The need to resort to such
measures this year is even greater. Figures relating to the first nine
months of fiscal 2001-02 (April-December) indicate that tax revenue
collections at, Rs. 126,390 crore are 2.5 per cent below that recorded in
the corresponding period of the previous year. That is, instead of rising
overtime to meet growing expenditures tax collections are falling in
nominal terms, though GDP has been rising, even if less than expected. The
fall would have been larger but for the fact that personal income taxes
and excise duty collections have grown relative to the previous year,
because corporate tax collections have fallen by an estimated 4.2 per cent
during the April-December period.
This differential in
performance across different kinds of taxes has a story to tell. It is no
doubt true that sluggish revenues are in substantial part due to the
recessionary trends being experienced in the industrial sector. But if
recession alone were responsible, then the trend in excise duty
collections should have also been more adverse. The fact that they have
risen while corporate tax collections have fallen, points to the fact that
the government’s penchant for offering more concessions to the corporate
sector, especially in the form of exemptions and deductions, and only
partly neutralising it with enhanced excise duty imposts, has also played
a role.
In the event, unless the
government resorts to alternative measures, the revised revenue and fiscal
deficit figures for 2001-02 would be far higher than what was budgeted
for. Some of these measures, such as treating the "profits" of the Reserve
Bank of India as revenues are now past practice, so that unless these
figures are inflated to levels well above what was budgeted for, they
cannot resolve the problem. To deal with the special difficulties being
faced this financial year, the government has opted for three
alternatives, two of which are being implemented and the third being
prepared for. First, the government has accelerated the pace of
privatisation, which is being pursued in large measure as a revenue
generating mechanism, though it has been couched in the rhetoric of
reform. Over the last few months the process of strategic sale or
divestment of control of public sector units for a small price has been
sought to be pushed through, with much success in some cases such as a set
of ITDC properties and great disappointment in other cases such as the
airlines industry. However, with the programme of accelerated
privatisation still on the agenda it is likely that the government would
garner a significant sum through this route, even if at the cost of
underpricing public assets in distress sales aimed at garnering revenues.
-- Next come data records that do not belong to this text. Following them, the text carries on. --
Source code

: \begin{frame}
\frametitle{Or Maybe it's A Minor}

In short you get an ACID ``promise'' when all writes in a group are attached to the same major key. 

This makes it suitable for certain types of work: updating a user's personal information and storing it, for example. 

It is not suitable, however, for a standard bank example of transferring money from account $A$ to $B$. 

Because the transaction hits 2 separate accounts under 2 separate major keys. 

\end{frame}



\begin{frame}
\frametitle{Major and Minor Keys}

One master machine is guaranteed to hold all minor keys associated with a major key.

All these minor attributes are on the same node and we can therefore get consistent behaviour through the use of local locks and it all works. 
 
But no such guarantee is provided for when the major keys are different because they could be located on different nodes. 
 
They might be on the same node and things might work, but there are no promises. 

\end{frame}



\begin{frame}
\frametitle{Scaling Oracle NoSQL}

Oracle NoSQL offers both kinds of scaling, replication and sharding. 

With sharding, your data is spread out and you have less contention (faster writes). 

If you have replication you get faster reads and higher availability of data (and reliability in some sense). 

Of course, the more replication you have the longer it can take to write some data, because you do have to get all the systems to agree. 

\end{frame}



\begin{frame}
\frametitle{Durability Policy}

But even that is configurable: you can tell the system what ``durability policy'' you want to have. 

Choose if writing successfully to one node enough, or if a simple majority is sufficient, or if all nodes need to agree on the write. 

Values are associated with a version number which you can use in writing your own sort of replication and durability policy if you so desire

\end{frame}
The second initiative being
adopted is to transfer to the government’s budget the cash reserves being
held by successful and profitable public sector companies, by paying out
astronomical dividends. This is being adopted wherever the process of
privatisation has been delayed despite the government’s effort. A few
thousand crores have been transferred from VSNL alone this financial year.
The government’s claim is that such transfers are necessary prior to
privatisation, since these reserves are a reflection of revenues foregone
for the government as shareholder of the enterprise concerned. But since,
many of these companies have a sizable private shareholding because of
partial and piecemeal divestment in the past, the beneficiaries of the
high payouts would include those private parties who acquired a share in
equity in the recent past. There is no reason why these shareholders
should be paid out a sizable chunk of reserves, because they were the
first off the block, especially when the justification for high dividend
pay outs is that those acquiring equity through the imminent privatisation
have no rightful claim on these reserves. Moreover, if these companies
have accumulated these reserves over time because of their profitability,
and if private buyers where willing to buy their equity despite the
tendency to retain a substantial part of profits, there is no reason why
they should not continue to operate under public management, with
provision for higher dividend payments to the government in the future.
There is little doubt that if the companies concerned are allowed to use
their reserves for modernisation and expansion, they would be able to
sustain their favourable track record. It is only the desperation to
garner additional revenues that seems to be driving the government along
the route of "reserve-farming", which has as its consequence the wilful
destruction of even the viable segment of the public sector.